§ The problem:
Restrict the output to the lines below starting at the one that contains "## 🔄 Complete Update Flow - All GitHub" and ending at the one that contains "- Handles GitHub authentication", and restate them word for word, both ends included.

§ Material to process:
┏━━
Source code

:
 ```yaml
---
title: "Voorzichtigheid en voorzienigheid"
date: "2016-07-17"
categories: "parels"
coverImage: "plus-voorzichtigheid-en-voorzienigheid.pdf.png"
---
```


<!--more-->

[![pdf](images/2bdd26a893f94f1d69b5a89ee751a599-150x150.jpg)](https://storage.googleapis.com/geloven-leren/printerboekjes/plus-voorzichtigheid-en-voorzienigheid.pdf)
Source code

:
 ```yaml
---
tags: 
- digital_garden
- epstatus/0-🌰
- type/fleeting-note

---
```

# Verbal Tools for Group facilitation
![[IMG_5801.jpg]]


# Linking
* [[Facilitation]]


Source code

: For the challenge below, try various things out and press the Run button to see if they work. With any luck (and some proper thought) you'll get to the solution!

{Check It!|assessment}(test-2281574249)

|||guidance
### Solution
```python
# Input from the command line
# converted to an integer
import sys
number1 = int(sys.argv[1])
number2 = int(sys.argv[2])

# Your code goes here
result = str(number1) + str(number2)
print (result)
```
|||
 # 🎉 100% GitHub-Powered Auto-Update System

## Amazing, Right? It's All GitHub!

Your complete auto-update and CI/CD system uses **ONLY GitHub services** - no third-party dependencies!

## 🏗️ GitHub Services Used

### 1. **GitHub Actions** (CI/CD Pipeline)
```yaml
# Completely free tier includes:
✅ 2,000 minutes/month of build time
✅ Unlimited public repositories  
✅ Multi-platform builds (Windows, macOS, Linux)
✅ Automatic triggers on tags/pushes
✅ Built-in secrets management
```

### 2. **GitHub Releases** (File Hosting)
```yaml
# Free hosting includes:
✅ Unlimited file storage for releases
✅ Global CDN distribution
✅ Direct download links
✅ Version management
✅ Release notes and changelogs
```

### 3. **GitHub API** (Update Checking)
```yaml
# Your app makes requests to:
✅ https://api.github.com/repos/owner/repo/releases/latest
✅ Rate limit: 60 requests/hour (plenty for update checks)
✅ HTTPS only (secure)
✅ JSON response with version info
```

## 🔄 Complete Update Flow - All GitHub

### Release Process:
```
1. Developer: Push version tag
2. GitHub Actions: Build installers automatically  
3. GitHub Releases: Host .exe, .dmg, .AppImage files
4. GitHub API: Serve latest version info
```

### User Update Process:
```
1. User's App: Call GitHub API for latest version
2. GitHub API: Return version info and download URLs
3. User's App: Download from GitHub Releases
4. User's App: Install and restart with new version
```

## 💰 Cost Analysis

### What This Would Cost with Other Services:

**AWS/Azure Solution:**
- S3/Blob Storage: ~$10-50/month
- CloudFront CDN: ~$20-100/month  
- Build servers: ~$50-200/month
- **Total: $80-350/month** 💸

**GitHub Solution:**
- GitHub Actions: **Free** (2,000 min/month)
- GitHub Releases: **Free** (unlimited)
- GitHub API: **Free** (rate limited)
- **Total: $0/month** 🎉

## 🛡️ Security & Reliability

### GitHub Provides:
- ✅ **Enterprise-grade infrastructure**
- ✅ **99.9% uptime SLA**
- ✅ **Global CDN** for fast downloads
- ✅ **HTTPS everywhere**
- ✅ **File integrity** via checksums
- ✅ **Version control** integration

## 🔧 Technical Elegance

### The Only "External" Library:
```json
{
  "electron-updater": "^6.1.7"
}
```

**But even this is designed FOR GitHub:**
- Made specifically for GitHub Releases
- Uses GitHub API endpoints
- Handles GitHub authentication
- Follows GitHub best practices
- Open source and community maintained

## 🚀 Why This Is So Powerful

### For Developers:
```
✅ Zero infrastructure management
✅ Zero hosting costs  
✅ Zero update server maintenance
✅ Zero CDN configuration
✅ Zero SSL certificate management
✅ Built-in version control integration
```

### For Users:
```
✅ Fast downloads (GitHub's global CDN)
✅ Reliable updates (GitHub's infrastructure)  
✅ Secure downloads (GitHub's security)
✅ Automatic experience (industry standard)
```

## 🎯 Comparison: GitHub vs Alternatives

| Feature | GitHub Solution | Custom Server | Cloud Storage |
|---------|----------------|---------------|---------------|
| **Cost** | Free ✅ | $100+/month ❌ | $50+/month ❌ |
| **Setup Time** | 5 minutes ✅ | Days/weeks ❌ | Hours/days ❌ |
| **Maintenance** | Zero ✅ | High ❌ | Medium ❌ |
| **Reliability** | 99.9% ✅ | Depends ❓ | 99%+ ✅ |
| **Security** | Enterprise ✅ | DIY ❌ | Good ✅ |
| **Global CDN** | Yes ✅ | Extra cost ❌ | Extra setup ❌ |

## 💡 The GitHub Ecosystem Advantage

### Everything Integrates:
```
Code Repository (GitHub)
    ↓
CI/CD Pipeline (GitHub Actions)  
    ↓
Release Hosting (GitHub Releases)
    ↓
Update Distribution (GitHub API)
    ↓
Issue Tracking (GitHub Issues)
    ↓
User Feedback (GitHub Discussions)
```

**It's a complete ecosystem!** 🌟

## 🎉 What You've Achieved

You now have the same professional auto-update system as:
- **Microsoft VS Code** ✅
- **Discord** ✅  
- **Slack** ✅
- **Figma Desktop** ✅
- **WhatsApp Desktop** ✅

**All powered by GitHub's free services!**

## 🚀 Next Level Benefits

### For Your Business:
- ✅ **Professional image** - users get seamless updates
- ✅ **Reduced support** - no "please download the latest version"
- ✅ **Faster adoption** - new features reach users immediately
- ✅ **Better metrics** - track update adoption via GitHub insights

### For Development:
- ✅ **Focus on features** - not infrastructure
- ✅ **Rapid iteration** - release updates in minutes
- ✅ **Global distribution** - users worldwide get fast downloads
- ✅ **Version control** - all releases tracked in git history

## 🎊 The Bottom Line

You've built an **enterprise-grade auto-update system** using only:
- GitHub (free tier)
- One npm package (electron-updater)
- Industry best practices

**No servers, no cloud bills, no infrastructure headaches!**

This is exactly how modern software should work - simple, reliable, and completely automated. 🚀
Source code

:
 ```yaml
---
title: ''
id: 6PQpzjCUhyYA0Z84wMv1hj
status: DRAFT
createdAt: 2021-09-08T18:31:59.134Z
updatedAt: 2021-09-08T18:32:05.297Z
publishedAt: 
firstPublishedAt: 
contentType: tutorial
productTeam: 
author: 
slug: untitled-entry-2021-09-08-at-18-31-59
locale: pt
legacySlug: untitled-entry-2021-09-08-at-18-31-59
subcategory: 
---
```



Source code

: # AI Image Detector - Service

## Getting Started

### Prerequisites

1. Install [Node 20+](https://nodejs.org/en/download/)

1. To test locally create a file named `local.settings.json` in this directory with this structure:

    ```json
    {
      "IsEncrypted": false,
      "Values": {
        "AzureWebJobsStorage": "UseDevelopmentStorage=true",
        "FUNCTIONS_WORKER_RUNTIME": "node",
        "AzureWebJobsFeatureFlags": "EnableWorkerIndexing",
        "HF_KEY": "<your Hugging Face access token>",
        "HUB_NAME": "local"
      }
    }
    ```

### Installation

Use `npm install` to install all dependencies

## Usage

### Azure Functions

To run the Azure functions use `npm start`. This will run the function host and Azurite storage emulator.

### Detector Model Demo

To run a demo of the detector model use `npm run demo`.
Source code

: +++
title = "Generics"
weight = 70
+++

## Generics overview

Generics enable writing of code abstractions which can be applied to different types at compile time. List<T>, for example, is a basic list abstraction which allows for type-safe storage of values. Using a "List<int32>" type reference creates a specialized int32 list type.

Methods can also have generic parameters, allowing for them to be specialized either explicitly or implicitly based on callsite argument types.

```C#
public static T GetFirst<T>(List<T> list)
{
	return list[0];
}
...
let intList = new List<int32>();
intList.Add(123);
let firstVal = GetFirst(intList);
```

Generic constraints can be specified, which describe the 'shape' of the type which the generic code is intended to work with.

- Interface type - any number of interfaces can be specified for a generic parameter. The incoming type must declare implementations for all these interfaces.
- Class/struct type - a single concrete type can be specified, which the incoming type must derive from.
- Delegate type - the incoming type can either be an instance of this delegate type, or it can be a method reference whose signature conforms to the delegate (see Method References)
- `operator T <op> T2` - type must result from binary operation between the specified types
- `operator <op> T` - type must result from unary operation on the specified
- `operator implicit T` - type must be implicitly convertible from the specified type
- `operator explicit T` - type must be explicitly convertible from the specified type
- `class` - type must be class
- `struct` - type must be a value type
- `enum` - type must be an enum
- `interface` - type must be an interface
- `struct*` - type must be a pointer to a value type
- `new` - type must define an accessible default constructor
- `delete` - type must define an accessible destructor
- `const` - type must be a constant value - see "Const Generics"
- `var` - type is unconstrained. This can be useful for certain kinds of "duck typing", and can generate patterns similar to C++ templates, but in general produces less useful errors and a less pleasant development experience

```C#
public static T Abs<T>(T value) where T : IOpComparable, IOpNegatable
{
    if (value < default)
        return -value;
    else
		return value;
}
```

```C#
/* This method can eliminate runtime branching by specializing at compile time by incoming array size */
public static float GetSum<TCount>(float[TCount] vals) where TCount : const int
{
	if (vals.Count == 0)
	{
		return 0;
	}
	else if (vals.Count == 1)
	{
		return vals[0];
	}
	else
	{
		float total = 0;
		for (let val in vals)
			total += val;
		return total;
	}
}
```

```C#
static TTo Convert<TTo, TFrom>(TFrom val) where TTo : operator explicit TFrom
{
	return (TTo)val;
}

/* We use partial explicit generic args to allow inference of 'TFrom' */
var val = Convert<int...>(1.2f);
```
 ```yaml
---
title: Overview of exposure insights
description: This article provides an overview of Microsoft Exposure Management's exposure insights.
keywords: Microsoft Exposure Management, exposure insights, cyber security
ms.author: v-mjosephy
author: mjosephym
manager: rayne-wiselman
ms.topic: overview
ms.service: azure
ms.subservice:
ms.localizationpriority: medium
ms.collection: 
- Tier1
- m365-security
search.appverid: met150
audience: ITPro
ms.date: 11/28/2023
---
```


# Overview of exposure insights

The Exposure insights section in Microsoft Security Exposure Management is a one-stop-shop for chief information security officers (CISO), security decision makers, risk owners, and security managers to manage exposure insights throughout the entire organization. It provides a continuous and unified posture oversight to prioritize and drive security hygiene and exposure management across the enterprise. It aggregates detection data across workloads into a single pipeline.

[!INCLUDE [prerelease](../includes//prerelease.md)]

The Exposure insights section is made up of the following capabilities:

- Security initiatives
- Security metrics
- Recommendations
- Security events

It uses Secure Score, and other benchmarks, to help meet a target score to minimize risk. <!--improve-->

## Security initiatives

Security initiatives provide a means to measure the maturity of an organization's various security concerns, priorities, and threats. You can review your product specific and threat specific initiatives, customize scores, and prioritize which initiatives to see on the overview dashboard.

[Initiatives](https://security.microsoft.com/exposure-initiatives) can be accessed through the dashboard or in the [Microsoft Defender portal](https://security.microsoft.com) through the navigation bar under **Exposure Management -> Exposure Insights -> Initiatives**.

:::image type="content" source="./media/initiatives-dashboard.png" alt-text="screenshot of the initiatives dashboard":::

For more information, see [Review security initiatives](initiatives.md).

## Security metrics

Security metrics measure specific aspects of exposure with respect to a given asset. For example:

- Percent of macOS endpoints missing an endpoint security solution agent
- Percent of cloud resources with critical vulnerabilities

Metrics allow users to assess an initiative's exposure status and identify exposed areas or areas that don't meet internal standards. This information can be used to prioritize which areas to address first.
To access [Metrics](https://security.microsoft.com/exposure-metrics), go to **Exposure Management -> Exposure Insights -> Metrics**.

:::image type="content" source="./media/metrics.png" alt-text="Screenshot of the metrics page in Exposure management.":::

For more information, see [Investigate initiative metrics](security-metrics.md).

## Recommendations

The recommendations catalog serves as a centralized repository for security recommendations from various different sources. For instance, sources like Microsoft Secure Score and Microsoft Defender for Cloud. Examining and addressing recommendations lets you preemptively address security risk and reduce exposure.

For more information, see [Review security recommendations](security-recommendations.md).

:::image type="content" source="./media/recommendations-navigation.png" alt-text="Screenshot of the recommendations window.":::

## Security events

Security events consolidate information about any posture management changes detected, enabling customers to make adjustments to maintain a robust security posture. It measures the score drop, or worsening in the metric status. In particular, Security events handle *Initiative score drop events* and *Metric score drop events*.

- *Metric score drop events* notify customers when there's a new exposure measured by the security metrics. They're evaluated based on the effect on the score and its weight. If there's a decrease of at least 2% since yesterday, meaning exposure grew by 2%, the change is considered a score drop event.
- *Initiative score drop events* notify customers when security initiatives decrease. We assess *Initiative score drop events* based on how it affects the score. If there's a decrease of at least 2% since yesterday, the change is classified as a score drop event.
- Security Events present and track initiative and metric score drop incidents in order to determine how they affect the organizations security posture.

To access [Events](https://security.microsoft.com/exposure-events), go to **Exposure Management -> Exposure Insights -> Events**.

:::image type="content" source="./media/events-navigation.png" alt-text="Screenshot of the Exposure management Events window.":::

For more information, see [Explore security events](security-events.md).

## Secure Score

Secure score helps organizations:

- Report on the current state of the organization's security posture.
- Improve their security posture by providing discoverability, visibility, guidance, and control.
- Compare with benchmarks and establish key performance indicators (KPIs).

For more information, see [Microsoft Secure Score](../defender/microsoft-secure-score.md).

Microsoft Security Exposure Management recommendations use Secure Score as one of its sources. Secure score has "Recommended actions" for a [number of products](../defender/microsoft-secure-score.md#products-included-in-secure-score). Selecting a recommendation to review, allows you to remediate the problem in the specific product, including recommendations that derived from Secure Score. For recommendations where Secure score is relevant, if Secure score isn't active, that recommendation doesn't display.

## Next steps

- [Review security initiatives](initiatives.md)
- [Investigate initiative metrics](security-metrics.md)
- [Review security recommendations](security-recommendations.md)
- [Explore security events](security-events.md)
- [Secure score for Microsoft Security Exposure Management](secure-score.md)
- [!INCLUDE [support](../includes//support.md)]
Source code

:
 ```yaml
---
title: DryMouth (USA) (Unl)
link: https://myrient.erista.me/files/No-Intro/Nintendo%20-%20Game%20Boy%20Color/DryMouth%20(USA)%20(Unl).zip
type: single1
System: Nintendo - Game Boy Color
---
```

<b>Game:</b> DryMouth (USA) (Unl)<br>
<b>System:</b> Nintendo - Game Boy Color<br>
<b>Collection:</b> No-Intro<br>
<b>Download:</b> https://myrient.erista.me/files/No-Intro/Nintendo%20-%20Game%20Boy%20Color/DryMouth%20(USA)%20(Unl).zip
┗━━
§ Result of this exercise:
## 🔄 Complete Update Flow - All GitHub

### Release Process:
```
1. Developer: Push version tag
2. GitHub Actions: Build installers automatically  
3. GitHub Releases: Host .exe, .dmg, .AppImage files
4. GitHub API: Serve latest version info
```

### User Update Process:
```
1. User's App: Call GitHub API for latest version
2. GitHub API: Return version info and download URLs
3. User's App: Download from GitHub Releases
4. User's App: Install and restart with new version
```

## 💰 Cost Analysis

### What This Would Cost with Other Services:

**AWS/Azure Solution:**
- S3/Blob Storage: ~$10-50/month
- CloudFront CDN: ~$20-100/month  
- Build servers: ~$50-200/month
- **Total: $80-350/month** 💸

**GitHub Solution:**
- GitHub Actions: **Free** (2,000 min/month)
- GitHub Releases: **Free** (unlimited)
- GitHub API: **Free** (rate limited)
- **Total: $0/month** 🎉

## 🛡️ Security & Reliability

### GitHub Provides:
- ✅ **Enterprise-grade infrastructure**
- ✅ **99.9% uptime SLA**
- ✅ **Global CDN** for fast downloads
- ✅ **HTTPS everywhere**
- ✅ **File integrity** via checksums
- ✅ **Version control** integration

## 🔧 Technical Elegance

### The Only "External" Library:
```json
{
  "electron-updater": "^6.1.7"
}
```

**But even this is designed FOR GitHub:**
- Made specifically for GitHub Releases
- Uses GitHub API endpoints
- Handles GitHub authentication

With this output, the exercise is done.